After Europeans arrived in the Americas, a considerable portion of the original populations was decimated. This massacre can be described not only in terms of the pitiful loss of human life, but also the consequent disappearance of all its cultural heritage: its knowledge, practices, artistic productions, and also, its native languages. According to Fundação Nacional do Índio (National Indigenous Foundation – Funai), in 1500, the native population of Brazil was around 3 million people. Recent data from the 2010 census indicates that there are approximately 800 thousand indigenous people, divided into 305 ethnic groups and with a total of 274 languages, against more than one thousand before colonization.

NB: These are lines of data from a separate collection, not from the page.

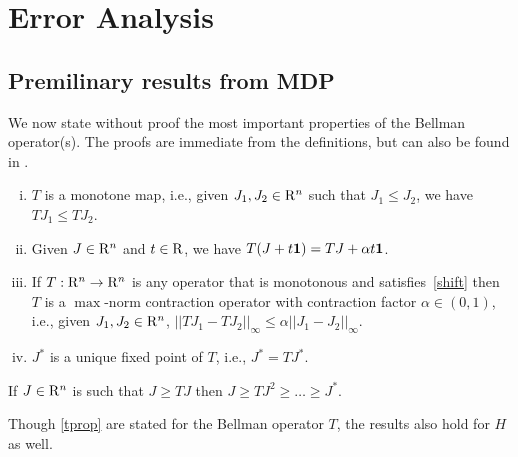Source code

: \section{Error Analysis}\label{sec:errana}
\subsection{Premilinary results from MDP}
We now state without proof the most important properties of the Bellman operator(s).
The proofs are immediate from the definitions, but can also be found in \cite{BertB}.
\begin{comment}
First, we introduce some extra notation:
For $J_1,J_2\in \R^n$, we write $J_1\le J_2$ if $J_1(s)\le J_2(s)$ holds for all $s\in S$.
We use $\one \in \R^n$ to denote a vector with all entries $1$.
The maximum norm $\norm{\cdot}_{\infty}$ is defined by $ \norm{v}_{\infty} = \max_{s\in S} |v(s)|$.
\end{comment}
\begin{lemma}\label{tprop}
\begin{enumerate}[(i)]
\item \label{monotone}$T$ is a monotone map, i.e., given $J_1,J_2 \in \mathrm{R}^n$ such that $J_1\leq J_2$, we have $T J_1\leq T J_2$.
\item \label{shift}
Given $J\in \mathrm{R}^n$ and $t \in \mathrm{R}$, we have $T(J+t\mathbf{1})=TJ+\alpha t\mathbf{1}$.
\item \label{maxnorm}
If $T: \mathrm{R}^n \to \mathrm{R}^n$ is any operator that is monotonous and satisfies~\eqref{shift} then
$T$ is a $\max$-norm contraction operator with contraction factor $\alpha \in (0,1)$, i.e., given $J_1, J_2 \in \mathrm{R}^n$,
$
||TJ_1-TJ_2||_\infty\leq \alpha ||J_1-J_2||_\infty.
$
\item \label{uniquesol}
$J^*$ is a unique fixed point of $T$, i.e., $J^*=TJ^*$.
\end{enumerate}
\end{lemma}
\begin{corollary}
If $J\in \mathrm{R}^n$ is such that $J\geq TJ$ then $J\geq TJ^2\geq \ldots \geq J^*$.
\end{corollary}
Though \cref{tprop} are stated for the Bellman operator $T$, the results also hold for $H$ as well.
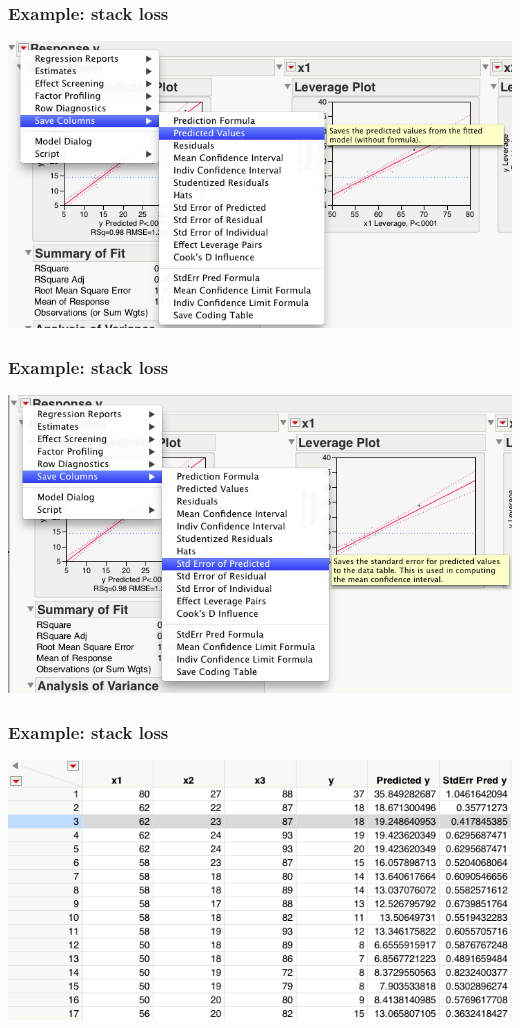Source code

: \documentclass[handout]{beamer}\usepackage{graphicx, color}
\numberwithin{equation}{section}
\begin{document}
\begin{frame}
\frametitle{Example: stack loss}
 \includegraphics{../../fig/mmc1.png}
\end{frame}

\begin{frame}
\frametitle{Example: stack loss}
 \includegraphics{../../fig/mmc2.png}
\end{frame}

\begin{frame}
\frametitle{Example: stack loss}
 \includegraphics{../../fig/mmc3.png}
\end{frame}
\end{document}
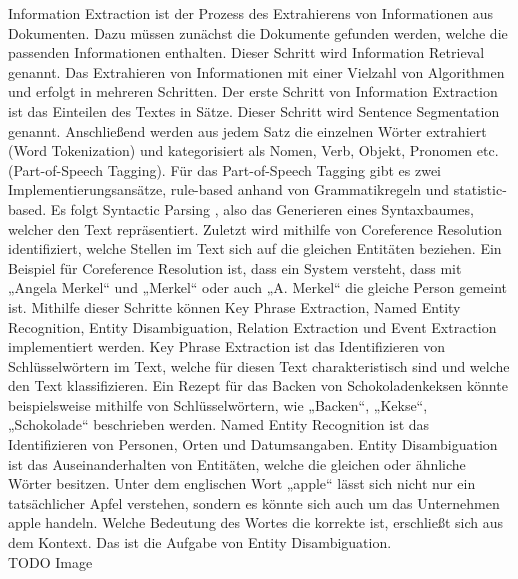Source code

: Information Extraction ist der Prozess des Extrahierens von Informationen aus Dokumenten.
Dazu müssen zunächst die Dokumente gefunden werden, welche die passenden Informationen enthalten.
Dieser Schritt wird Information Retrieval genannt.
Das Extrahieren von Informationen mit einer Vielzahl von Algorithmen und erfolgt in mehreren Schritten.
Der erste Schritt von Information Extraction ist das Einteilen des Textes in Sätze.
Dieser Schritt wird Sentence Segmentation genannt.
Anschließend werden aus jedem Satz die einzelnen Wörter extrahiert (Word Tokenization) und kategorisiert als Nomen, Verb, Objekt, Pronomen etc. (Part-of-Speech Tagging).
Für das Part-of-Speech Tagging gibt es zwei Implementierungsansätze, rule-based anhand von Grammatikregeln und statistic-based.
Es folgt Syntactic Parsing , also das Generieren eines Syntaxbaumes, welcher den Text repräsentiert.
Zuletzt wird mithilfe von Coreference Resolution identifiziert, welche Stellen im Text sich auf die gleichen Entitäten beziehen.
Ein Beispiel für Coreference Resolution ist, dass ein System versteht, dass mit „Angela Merkel“ und „Merkel“ oder auch „A.
Merkel“ die gleiche Person gemeint ist.
Mithilfe dieser Schritte können Key Phrase Extraction, Named Entity Recognition, Entity Disambiguation, Relation Extraction und Event Extraction implementiert werden.
Key Phrase Extraction ist das Identifizieren von Schlüsselwörtern im Text, welche für diesen Text charakteristisch sind und welche den Text klassifizieren.
Ein Rezept für das Backen von Schokoladenkeksen könnte beispielsweise mithilfe von Schlüsselwörtern, wie „Backen“, „Kekse“, „Schokolade“ beschrieben werden.
Named Entity Recognition ist das Identifizieren von Personen, Orten und Datumsangaben.
Entity Disambiguation ist das Auseinanderhalten von Entitäten, welche die gleichen oder ähnliche Wörter besitzen.
Unter dem englischen Wort „apple“ lässt sich nicht nur ein tatsächlicher Apfel verstehen, sondern es könnte sich auch um das Unternehmen apple handeln.
Welche Bedeutung des Wortes die korrekte ist, erschließt sich aus dem Kontext.
Das ist die Aufgabe von Entity Disambiguation.\\

TODO Image\\


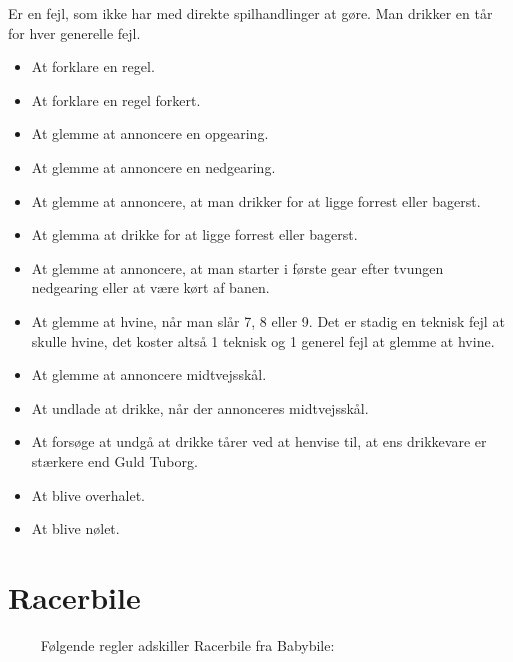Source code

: \documentclass[12pt]{article}
\begin{document}
Er en fejl, som ikke har med direkte spilhandlinger at gøre. Man drikker en tår for hver generelle fejl.

\begin{itemize}
	\item At forklare en regel.
	\item At forklare en regel forkert.
	\item At glemme at annoncere en opgearing.
	\item At glemme at annoncere en nedgearing.
	\item At glemme at annoncere, at man drikker for at ligge forrest eller bagerst.
	\item At glemma at drikke for at ligge forrest eller bagerst.
	\item At glemme at annoncere, at man starter i første gear efter tvungen nedgearing eller at være kørt af banen.
	\item At glemme at hvine, når man slår 7, 8 eller 9. Det er stadig en teknisk fejl at skulle hvine, det koster altså 1 teknisk og 1 generel fejl at glemme at hvine.
	\item At glemme at annoncere midtvejsskål.
	\item At undlade at drikke, når der annonceres midtvejsskål.
	\item At forsøge at undgå at drikke tårer ved at henvise til, at ens drikkevare er stærkere end Guld Tuborg.
	\item At blive overhalet.
	\item At blive nølet.
\end{itemize}


\newpage


\section*{Racerbile}

$\qquad$ Følgende regler adskiller Racerbile fra Babybile:
\end{document}
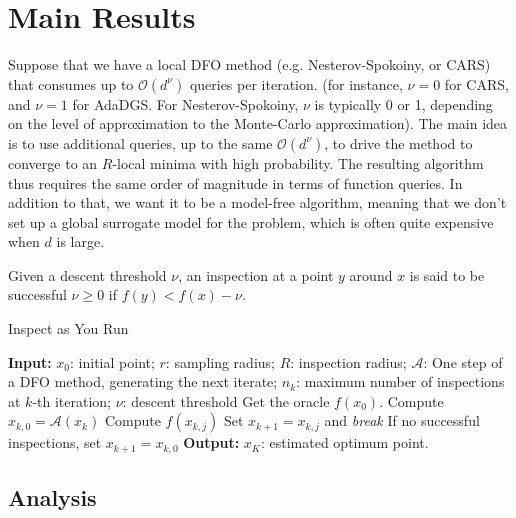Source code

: 
\section{Main Results}
Suppose that we have a local DFO method (e.g. Nesterov-Spokoiny\cite{nesterov2017random}, or CARS\cite{kim2021curvature}) that consumes up to $\mathcal{O}(d^\nu)$ queries per iteration. (for instance, $\nu = 0$ for CARS, and $\nu=1$ for AdaDGS. For Nesterov-Spokoiny, $\nu$ is typically 0 or 1, depending on the level of approximation to the Monte-Carlo approximation).
The main idea is to use additional queries, up to the same $\mathcal{O}(d^\nu)$, to drive the method to converge to an $R$-local minima with high probability. The resulting algorithm thus requires the same order of magnitude in terms of function queries.
In addition to that, we want it to be a model-free algorithm, meaning that we don't set up a global surrogate model for the problem, which is often quite expensive when $d$ is large.



\begin{definition} Given a descent threshold $\nu$, an inspection at a point $y$ around $x$ is said to be successful $\nu \geq 0$ if $f(y) < f(x) - \nu$.
\end{definition}


\begin{algorithm}[H]
\caption{Inspect as You Run}
 \label{alg:IR general}
\begin{algorithmic}[1]
  \State \textbf{Input:} $x_0$: initial point; $r$: sampling radius; $R$: inspection radius; $\mathcal{A}$: One step of a DFO method, generating the next iterate; $n_k$: maximum number of inspections at $k$-th iteration; $\nu$: descent threshold
  \State Get the oracle $f(x_0)$.
        \State Compute $x_{k, 0} = \mathcal{A}(x_k)$
            \State Compute $f(x_{k,j})$ 
                \State Set $x_{k+1} = x_{k,j}$ and \emph{break}
            \EndIf
        \EndFor
        \State If no successful inspections, set $x_{k+1} = x_{k,0}$ \label{eq: inspection step in the algorithm 1}
  \EndFor
   \State \textbf{Output:} $x_K$: estimated optimum point.
\end{algorithmic}
\end{algorithm}

\subsection{Analysis}

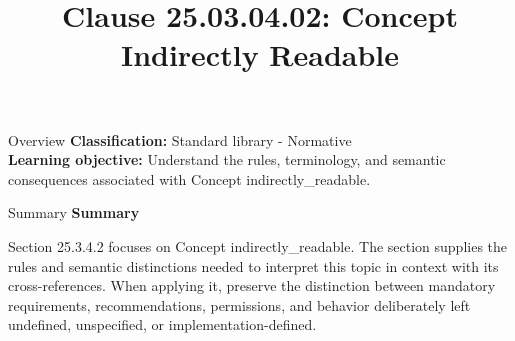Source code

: \documentclass[10pt,letterpaper]{article}
\title{Clause 25.03.04.02: Concept Indirectly Readable}
\author{}
\date{}
\begin{document}
\maketitle
\begin{CornellOverviewBox}{Overview}
\textbf{Classification:} Standard library - Normative\\[2pt]
\textbf{Learning objective:} Understand the rules, terminology, and semantic consequences associated with Concept indirectly\_readable.
\end{CornellOverviewBox}\begin{CornellSummaryBox}{Summary}
{\sffamily\bfseries\color{Accent} Summary}\par\vspace{3pt}Section 25.3.4.2 focuses on Concept indirectly\_readable. The section supplies the rules and semantic distinctions needed to interpret this topic in context with its cross-references. When applying it, preserve the distinction between mandatory requirements, recommendations, permissions, and behavior deliberately left undefined, unspecified, or implementation-defined.
\end{CornellSummaryBox}
\end{document}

Languages are much more than just ways of communicating, they also bring with them the knowledge that marks a people’s identity and thinking — their cultural traits, ecological knowledge, religious imagery, and also their history and the specific way of conceiving reality. Therefore, with each language that dies, parts of humanity’s cultural and historical heritage also disappear. It is precisely in this sense that preserving Brazilian languages and cultures is fundamental. According to the professor at the UFF Institute of Letters, Luciana Sanches-Mendez, “the role of the university is essential in the preservation of indigenous languages and cultures in the country. It is in the context of the university that description and documentation work is done and public funding is essential to encourage research in this area,” she says.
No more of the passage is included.